The Six-Week War in the Persian Gulf continues to produce political fallout, some of it astonishing. The effects could be farreaching, indeed. Let's take a morsel or two and chew on them this morning.
There's the Current Wisdom of Illinois Senator Paul Simon, safely reelected last year to a second six-year term, and fresh from his vote against the President and against using force at this defining hour in world history.
Were our soldiers heroic, and our commanders excellent? Did they perform magnificently, at extraordinary sacrifice, in whipping the fourth largest army on the planet? Did the pinpoint performance of our high-tech weapons systems justify long years of backing a strong defense, in good years and bad, whether popular or not? Did marvelous-but-expensive advances in weaponry mean that damage to strategic targets was greater than ever, while civilian casualties were minimized? Is the wisdom, fortitude, diplomatic skill and moral courage of President Bush vindicated, and worthy of the highest praise? Have we, as so many believe, restored American prestige, banished negative perceptions about the uses of American power, and finally exorcised the demons of Vietnam?

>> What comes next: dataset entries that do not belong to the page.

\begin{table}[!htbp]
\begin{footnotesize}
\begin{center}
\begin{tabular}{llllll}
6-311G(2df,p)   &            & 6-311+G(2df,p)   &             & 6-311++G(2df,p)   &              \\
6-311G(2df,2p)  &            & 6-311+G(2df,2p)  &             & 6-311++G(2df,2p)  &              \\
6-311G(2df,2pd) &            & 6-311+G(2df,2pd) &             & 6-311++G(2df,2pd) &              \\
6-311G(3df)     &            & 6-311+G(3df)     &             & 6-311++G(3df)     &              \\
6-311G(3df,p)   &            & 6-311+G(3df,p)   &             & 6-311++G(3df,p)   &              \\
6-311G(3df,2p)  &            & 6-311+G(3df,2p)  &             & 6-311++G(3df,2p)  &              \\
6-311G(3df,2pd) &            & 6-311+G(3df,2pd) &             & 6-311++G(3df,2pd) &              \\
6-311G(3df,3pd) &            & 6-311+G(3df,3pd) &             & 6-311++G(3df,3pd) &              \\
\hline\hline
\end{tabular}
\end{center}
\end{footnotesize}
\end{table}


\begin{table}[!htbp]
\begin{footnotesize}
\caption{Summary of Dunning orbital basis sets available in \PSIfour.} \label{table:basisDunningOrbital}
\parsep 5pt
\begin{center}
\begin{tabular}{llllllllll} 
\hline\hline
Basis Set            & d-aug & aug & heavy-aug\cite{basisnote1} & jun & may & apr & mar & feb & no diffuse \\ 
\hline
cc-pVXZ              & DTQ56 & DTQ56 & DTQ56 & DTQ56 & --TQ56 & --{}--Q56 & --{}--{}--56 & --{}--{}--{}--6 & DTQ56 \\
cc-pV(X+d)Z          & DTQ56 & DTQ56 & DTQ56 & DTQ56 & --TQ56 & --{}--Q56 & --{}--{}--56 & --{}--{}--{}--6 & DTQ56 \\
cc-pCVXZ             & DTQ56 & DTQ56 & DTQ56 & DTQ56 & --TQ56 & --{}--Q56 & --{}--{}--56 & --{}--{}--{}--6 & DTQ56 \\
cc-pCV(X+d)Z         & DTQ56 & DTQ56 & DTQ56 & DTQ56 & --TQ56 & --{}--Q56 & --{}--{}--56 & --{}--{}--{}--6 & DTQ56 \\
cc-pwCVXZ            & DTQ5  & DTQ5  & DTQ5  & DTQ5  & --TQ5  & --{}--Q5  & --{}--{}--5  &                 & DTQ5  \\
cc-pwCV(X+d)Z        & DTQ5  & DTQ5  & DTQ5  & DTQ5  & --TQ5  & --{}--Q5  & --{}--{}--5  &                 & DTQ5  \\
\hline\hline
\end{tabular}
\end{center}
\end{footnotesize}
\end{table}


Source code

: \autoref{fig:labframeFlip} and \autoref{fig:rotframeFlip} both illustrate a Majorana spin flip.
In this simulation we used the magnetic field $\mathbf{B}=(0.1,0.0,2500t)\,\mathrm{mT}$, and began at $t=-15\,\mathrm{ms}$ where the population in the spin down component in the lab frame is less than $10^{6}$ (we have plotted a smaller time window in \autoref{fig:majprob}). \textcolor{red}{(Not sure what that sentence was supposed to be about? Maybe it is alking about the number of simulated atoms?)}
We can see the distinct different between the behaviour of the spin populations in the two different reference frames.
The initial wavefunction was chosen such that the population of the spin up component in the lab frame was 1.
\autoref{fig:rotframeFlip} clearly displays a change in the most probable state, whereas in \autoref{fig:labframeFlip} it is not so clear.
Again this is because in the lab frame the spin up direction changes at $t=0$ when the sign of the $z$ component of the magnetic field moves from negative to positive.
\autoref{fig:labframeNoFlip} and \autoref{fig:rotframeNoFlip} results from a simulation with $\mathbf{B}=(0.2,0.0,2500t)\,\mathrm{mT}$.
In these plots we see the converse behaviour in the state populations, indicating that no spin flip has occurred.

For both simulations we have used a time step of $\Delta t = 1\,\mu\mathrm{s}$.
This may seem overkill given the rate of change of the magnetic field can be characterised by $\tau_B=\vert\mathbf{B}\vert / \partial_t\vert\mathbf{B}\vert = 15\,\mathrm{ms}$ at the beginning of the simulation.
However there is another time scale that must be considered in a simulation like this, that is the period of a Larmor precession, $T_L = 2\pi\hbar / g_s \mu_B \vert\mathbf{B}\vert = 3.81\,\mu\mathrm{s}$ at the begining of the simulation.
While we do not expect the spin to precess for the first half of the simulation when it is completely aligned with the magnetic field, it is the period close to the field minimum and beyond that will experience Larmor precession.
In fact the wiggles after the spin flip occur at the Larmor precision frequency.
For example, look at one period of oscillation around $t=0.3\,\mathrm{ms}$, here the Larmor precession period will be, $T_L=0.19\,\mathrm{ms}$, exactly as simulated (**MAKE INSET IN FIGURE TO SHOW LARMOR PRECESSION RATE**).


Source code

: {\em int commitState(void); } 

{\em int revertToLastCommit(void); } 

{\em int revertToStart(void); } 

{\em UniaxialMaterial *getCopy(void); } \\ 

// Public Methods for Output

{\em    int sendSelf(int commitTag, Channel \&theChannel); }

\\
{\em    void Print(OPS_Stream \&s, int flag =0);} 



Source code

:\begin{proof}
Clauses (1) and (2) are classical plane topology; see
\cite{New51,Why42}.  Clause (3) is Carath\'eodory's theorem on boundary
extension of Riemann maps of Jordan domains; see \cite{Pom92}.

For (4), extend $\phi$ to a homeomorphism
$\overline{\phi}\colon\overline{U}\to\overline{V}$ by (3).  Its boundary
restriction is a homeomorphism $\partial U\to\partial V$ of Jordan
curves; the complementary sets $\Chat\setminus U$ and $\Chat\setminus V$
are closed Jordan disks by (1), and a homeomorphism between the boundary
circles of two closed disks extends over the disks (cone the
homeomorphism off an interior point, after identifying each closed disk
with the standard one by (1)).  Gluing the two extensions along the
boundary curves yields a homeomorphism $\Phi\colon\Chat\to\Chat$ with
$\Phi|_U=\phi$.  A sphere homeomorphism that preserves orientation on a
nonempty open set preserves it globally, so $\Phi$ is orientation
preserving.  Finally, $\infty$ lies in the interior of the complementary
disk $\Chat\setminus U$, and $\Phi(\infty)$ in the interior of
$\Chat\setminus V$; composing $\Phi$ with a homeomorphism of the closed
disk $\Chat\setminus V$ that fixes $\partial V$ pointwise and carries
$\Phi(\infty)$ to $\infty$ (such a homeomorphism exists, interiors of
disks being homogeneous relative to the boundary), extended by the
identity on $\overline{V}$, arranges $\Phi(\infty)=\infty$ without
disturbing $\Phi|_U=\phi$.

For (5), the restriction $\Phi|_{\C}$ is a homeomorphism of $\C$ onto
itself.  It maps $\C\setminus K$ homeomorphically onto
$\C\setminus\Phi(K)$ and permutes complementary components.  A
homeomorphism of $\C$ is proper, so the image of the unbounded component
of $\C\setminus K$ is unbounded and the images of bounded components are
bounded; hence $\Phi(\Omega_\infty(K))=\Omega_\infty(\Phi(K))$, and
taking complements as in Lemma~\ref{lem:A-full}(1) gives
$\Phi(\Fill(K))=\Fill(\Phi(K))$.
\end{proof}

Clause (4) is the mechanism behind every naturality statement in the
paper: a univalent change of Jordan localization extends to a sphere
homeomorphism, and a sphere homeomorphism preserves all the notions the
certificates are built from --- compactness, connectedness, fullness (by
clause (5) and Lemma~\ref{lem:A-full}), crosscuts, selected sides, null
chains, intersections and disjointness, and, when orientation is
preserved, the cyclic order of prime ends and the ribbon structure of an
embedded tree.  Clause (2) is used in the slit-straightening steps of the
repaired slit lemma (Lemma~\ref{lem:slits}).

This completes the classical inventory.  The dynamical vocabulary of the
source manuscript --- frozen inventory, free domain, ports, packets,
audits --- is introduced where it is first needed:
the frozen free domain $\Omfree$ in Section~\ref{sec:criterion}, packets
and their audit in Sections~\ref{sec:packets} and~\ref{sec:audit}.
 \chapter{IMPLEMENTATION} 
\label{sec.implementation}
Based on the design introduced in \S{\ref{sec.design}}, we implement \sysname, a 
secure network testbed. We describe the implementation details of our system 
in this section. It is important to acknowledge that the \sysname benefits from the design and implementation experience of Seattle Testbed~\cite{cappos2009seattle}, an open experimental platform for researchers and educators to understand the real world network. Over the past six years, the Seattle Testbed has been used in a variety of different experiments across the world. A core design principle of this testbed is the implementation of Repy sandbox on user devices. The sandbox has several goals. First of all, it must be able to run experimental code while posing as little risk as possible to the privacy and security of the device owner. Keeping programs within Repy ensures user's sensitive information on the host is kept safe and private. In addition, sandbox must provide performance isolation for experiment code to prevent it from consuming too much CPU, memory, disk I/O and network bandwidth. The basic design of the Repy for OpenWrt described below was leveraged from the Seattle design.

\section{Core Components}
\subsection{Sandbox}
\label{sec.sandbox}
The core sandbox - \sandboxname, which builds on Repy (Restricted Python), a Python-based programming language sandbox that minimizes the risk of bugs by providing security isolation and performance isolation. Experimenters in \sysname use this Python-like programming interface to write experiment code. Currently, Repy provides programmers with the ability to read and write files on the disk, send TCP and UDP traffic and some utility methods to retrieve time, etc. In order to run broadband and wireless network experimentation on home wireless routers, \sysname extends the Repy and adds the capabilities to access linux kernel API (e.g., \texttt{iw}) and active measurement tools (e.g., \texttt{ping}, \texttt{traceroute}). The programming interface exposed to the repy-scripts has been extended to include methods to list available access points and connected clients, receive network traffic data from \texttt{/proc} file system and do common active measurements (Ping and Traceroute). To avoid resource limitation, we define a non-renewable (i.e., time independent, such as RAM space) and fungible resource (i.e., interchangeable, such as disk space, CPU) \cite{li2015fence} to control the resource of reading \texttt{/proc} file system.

Well, Saint Paul of Simon sees the matter quite differently. Listen to the Sage of Makanda's Current Wisdom:
"We were just incredibly lucky. We fought a fool who made all kinds of military errors."
Yeah, right, Senator. Thank you for that update on the aging and drearily familiar Blame-America-First Syndrome of your party's national "leaders."
Meanwhile, a most revealing anecdote comes from The Big Enchilada on the left coast. I speak, of course, of the nation-state of California, home to 30 million people, a whopping 54 electoral votes and, were it a separate country, the sixth largest economy in the world. With a Los Angeles Times poll showing that 75 percent of California Democrats backing President Bush's handling of the Six-Week War, the state Democratic Party recently held their convention.
We must grasp one essential fact about the Democratic party's most fervent activists, in California as in many other states. This fact is that the center of gravity among these activists is so far to the left of ordinary party members, much less ordinary Americans, that nearly every U.S. Senate hopeful who trooped before their party's state convention roundly condemned the U.S. military action in the Gulf, to the cheers of the assembled multitudes. All but one, that is.
The interesting Democratic dissenter is none other than former San Francisco mayor Diane Feinstein. She ran a strong race last year as her party's standard bearer, narrowly missing out on moving into the governor's mansion in Sacramento. She has offended against liberal orthodoxy before, most notably with support for the death penalty during the 1990 gubernatorial campaign, which allowed her to surge from behind and easily dispatch a primary opponent once she began emphasizing it. This is a measure as overwhelmingly supported by the populace at large as it is opposed by the sort of liberal cranks whose idea of a day well spent is to pack into a hall to cheer on speakers denouncing President Bush's war leadership.
Feinstein aspires to the United States Senate next year. She wisely seeks to differentiate her candidacy from the Tweedledum-and-Tweedledee sameness of her party's militant liberal candidates, each trying to outdo the other in denouncing, slandering or otherwise minimizing America's recent performance. Feinstein took the podium and went out of her way to laud President Bush's policies in the Gulf.
The response from the assembled delegates? They loudly hissed Feinstein, their most recent statewide standard bearer. This is garden-variety stuff, a staple of Democratic gatherings ever since 1972, when George McGovern and his bunch of kooks and left-wing movie stars seized the Democratic Party, rendering it irrelevant in national presidential politics.
What is interesting is Feinstein's expected strategy, and the tactic she'll use to communicate it. The Feinstein campaign videotaped the whole proceedings. The tactic? Use the footage in TV commercials next year to accentuate her distance from the out-of-touch peaceniks who dominate so much of the Democratic Party and its leadership councils.
Smart lady, Diane Feinstein. As with her campaign last year, look for hers to be a potent candidacy in 1992.